The problem is that those are a really vague and metaphorical 4-5 lines so it's hard to argue against somebody projecting whatever the hell meaning they want on to it.
I'd argue that "agile" where I have done it and it worked well is at its core about tightening up OODA loops - with code (refactoring+tests+iterative improvements), with customer interaction (frequent interaction/experiment driven tests), with team organization (retros, adapting team processes).
Feedback loops are, however, not mentioned once in the philosophy and neither are any concrete examples of "agile" or "not agile".
Agile as a concept will stop being broken when people stop saying "to me, agile means X". Which will probably never happen - I suspect people will just stop talking about it one day and start using different terms for all the concrete steps that are sometimes filed under "agile" but which actually work.
That's a bit misleading. agilemanifesto.org also hosts a (still short, but way more concrete) Twelve Principles of Agile Software: https://agilemanifesto.org/principles.html
(Also worth noting that scrum and most of the best known agile methodologies predate the manifesto; the manifesto was formed from guiding principles of those methodologies, not the other way around: https://agilemanifesto.org/history.html)
It is the pseudoscience of Taylorism and 'Scientific management', not the manifesto, which is really just a repackaged form of modern organization theory.
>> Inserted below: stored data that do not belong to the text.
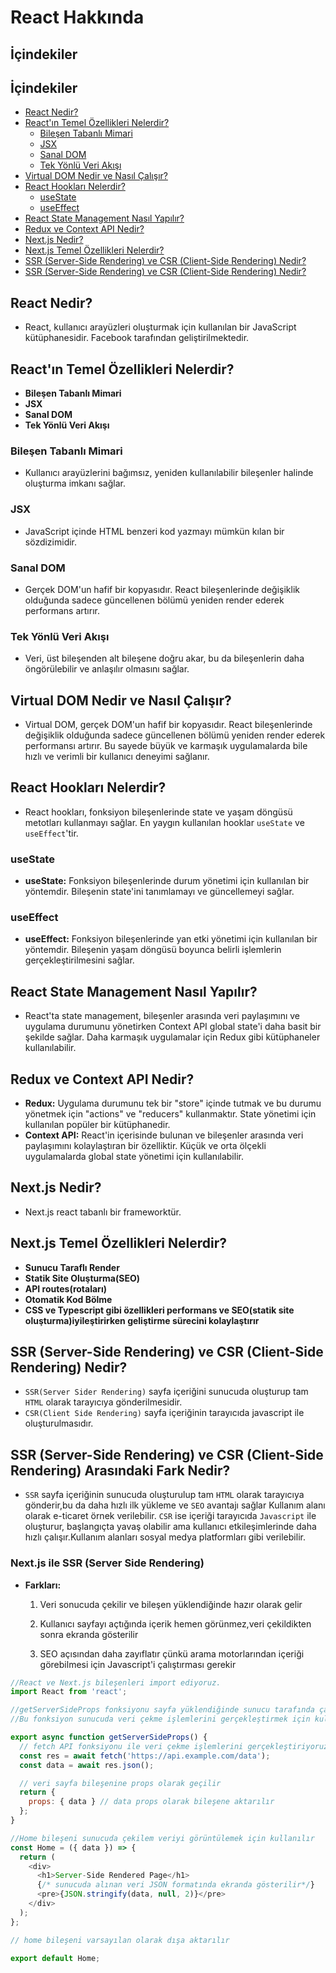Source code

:# React Hakkında

## İçindekiler

## İçindekiler

- [React Nedir?](#react-nedir)
- [React'ın Temel Özellikleri Nelerdir?](#reactın-temel-özellikleri-nelerdir)
  - [Bileşen Tabanlı Mimari](#bileşen-tabanlı-mimari)
  - [JSX](#jsx)
  - [Sanal DOM](#sanal-dom)
  - [Tek Yönlü Veri Akışı](#tek-yönlü-veri-akışı)
- [Virtual DOM Nedir ve Nasıl Çalışır?](#virtual-dom-nedir-ve-nasıl-çalışır)
- [React Hookları Nelerdir?](#react-hookları-nelerdir)
  - [useState](#usestate)
  - [useEffect](#useeffect)
- [React State Management Nasıl Yapılır?](#react-state-management-nasıl-yapılır)
- [Redux ve Context API Nedir?](#redux-ve-context-api-nedir)
- [Next.js Nedir?](#nextjs-nedir)
- [Next.js Temel Özellikleri Nelerdir?](#nextjs-temel-özellikleri-nelerdir)
- [SSR (Server-Side Rendering) ve CSR (Client-Side Rendering) Nedir?](#ssr-server-side-rendering-ve-csr-client-side-rendering-nedir)
- [SSR (Server-Side Rendering) ve CSR (Client-Side Rendering) Nedir?](#ssr-server-side-rendering-ve-csr-client-side-rendering-nedir)

## React Nedir?

- React, kullanıcı arayüzleri oluşturmak için kullanılan bir JavaScript kütüphanesidir. Facebook tarafından geliştirilmektedir.

## React'ın Temel Özellikleri Nelerdir?

- **Bileşen Tabanlı Mimari**
- **JSX**
- **Sanal DOM**
- **Tek Yönlü Veri Akışı**

### Bileşen Tabanlı Mimari

- Kullanıcı arayüzlerini bağımsız, yeniden kullanılabilir bileşenler halinde oluşturma imkanı sağlar.

### JSX

- JavaScript içinde HTML benzeri kod yazmayı mümkün kılan bir sözdizimidir.

### Sanal DOM

- Gerçek DOM'un hafif bir kopyasıdır. React bileşenlerinde değişiklik olduğunda sadece güncellenen bölümü yeniden render ederek performans artırır.

### Tek Yönlü Veri Akışı

- Veri, üst bileşenden alt bileşene doğru akar, bu da bileşenlerin daha öngörülebilir ve anlaşılır olmasını sağlar.

## Virtual DOM Nedir ve Nasıl Çalışır?

- Virtual DOM, gerçek DOM'un hafif bir kopyasıdır. React bileşenlerinde değişiklik olduğunda sadece güncellenen bölümü yeniden render ederek performansı artırır. Bu sayede büyük ve karmaşık uygulamalarda bile hızlı ve verimli bir kullanıcı deneyimi sağlanır.

## React Hookları Nelerdir?

- React hookları, fonksiyon bileşenlerinde state ve yaşam döngüsü metotları kullanmayı sağlar. En yaygın kullanılan hooklar `useState` ve `useEffect`'tir.

### useState

- **useState:** Fonksiyon bileşenlerinde durum yönetimi için kullanılan bir yöntemdir. Bileşenin state'ini tanımlamayı ve güncellemeyi sağlar.

### useEffect

- **useEffect:** Fonksiyon bileşenlerinde yan etki yönetimi için kullanılan bir yöntemdir. Bileşenin yaşam döngüsü boyunca belirli işlemlerin gerçekleştirilmesini sağlar.

## React State Management Nasıl Yapılır?

- React'ta state management, bileşenler arasında veri paylaşımını ve uygulama durumunu yönetirken Context API global state'i daha basit bir şekilde sağlar. Daha karmaşık uygulamalar için Redux gibi kütüphaneler kullanılabilir.

## Redux ve Context API Nedir?

- **Redux:** Uygulama durumunu tek bir "store" içinde tutmak ve bu durumu yönetmek için "actions" ve "reducers" kullanmaktır. State yönetimi için kullanılan popüler bir kütüphanedir.
- **Context API:** React'in içerisinde bulunan ve bileşenler arasında veri paylaşımını kolaylaştıran bir özelliktir. Küçük ve orta ölçekli uygulamalarda global state yönetimi için kullanılabilir.

## Next.js Nedir?

- Next.js react tabanlı bir frameworktür.

## Next.js Temel Özellikleri Nelerdir?

- **Sunucu Taraflı Render**
- **Statik Site Oluşturma(SEO)**
- **API routes(rotaları)**
- **Otomatik Kod Bölme**
- **CSS ve Typescript gibi özellikleri performans ve SEO(statik site oluşturma)iyileştirirken geliştirme sürecini kolaylaştırır**

## SSR (Server-Side Rendering) ve CSR (Client-Side Rendering) Nedir?

- `SSR(Server Sider Rendering)` sayfa içeriğini sunucuda oluşturup tam `HTML` olarak tarayıcıya gönderilmesidir.
- `CSR(Client Side Rendering)` sayfa içeriğinin tarayıcıda javascript ile oluşturulmasıdır.

## SSR (Server-Side Rendering) ve CSR (Client-Side Rendering) Arasındaki Fark Nedir?

- `SSR` sayfa içeriğinin sunucuda oluşturulup tam `HTML` olarak tarayıcıya gönderir,bu da daha hızlı ilk yükleme ve `SEO` avantajı sağlar Kullanım alanı olarak e-ticaret örnek verilebilir. `CSR` ise içeriği tarayıcıda `Javascript` ile oluşturur, başlangıçta yavaş olabilir ama kullanıcı etkileşimlerinde daha hızlı çalışır.Kullanım alanları sosyal medya platformları gibi verilebilir.

### Next.js ile SSR (Server Side Rendering)

- **Farkları:**

  1. Veri sonucuda çekilir ve bileşen yüklendiğinde hazır olarak gelir

  2. Kullanıcı sayfayı açtığında içerik hemen görünmez,veri çekildikten sonra ekranda gösterilir

  3. SEO açısından daha zayıflatır çünkü arama motorlarından içeriği görebilmesi için Javascript'i çalıştırması gerekir

```js
//React ve Next.js bileşenleri import ediyoruz.
import React from 'react';

//getServerSideProps fonksiyonu sayfa yüklendiğinde sunucu tarafında çalışır.
//Bu fonksiyon sunucuda veri çekme işlemlerini gerçekleştirmek için kullanılır

export async function getServerSideProps() {
  // fetch API fonksiyonu ile veri çekme işlemlerini gerçekleştiriyoruz.
  const res = await fetch('https://api.example.com/data');
  const data = await res.json();

  // veri sayfa bileşenine props olarak geçilir
  return {
    props: { data } // data props olarak bileşene aktarılır
  };
}

//Home bileşeni sunucuda çekilem veriyi görüntülemek için kullanılır
const Home = ({ data }) => {
  return (
    <div>
      <h1>Server-Side Rendered Page</h1>
      {/* sunucuda alınan veri JSON formatında ekranda gösterilir*/}
      <pre>{JSON.stringify(data, null, 2)}</pre>
    </div>
  );
};

// home bileşeni varsayılan olarak dışa aktarılır

export default Home;
```
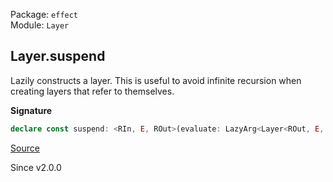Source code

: Package: `effect`<br />
Module: `Layer`<br />

## Layer.suspend

Lazily constructs a layer. This is useful to avoid infinite recursion when
creating layers that refer to themselves.

**Signature**

```ts
declare const suspend: <RIn, E, ROut>(evaluate: LazyArg<Layer<ROut, E, RIn>>) => Layer<ROut, E, RIn>
```

[Source](https://github.com/Effect-TS/effect/tree/main/packages/effect/src/Layer.ts#L787)

Since v2.0.0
How unsurprising, than, that every little town and village has their own folk religion built around those 4-5 sentences. No wonder this topic is a holy war.
> Individuals and interactions over processes and tools
> Working software over comprehensive documentation
> Customer collaboration over contract negotiation
> Responding to change over following a plan
> That is, while there is value in the items on the right, we value the items on the left more.
The thing I think everyone has grown to universally despise is the cargo cult of “Scrum” that got bolted onto that.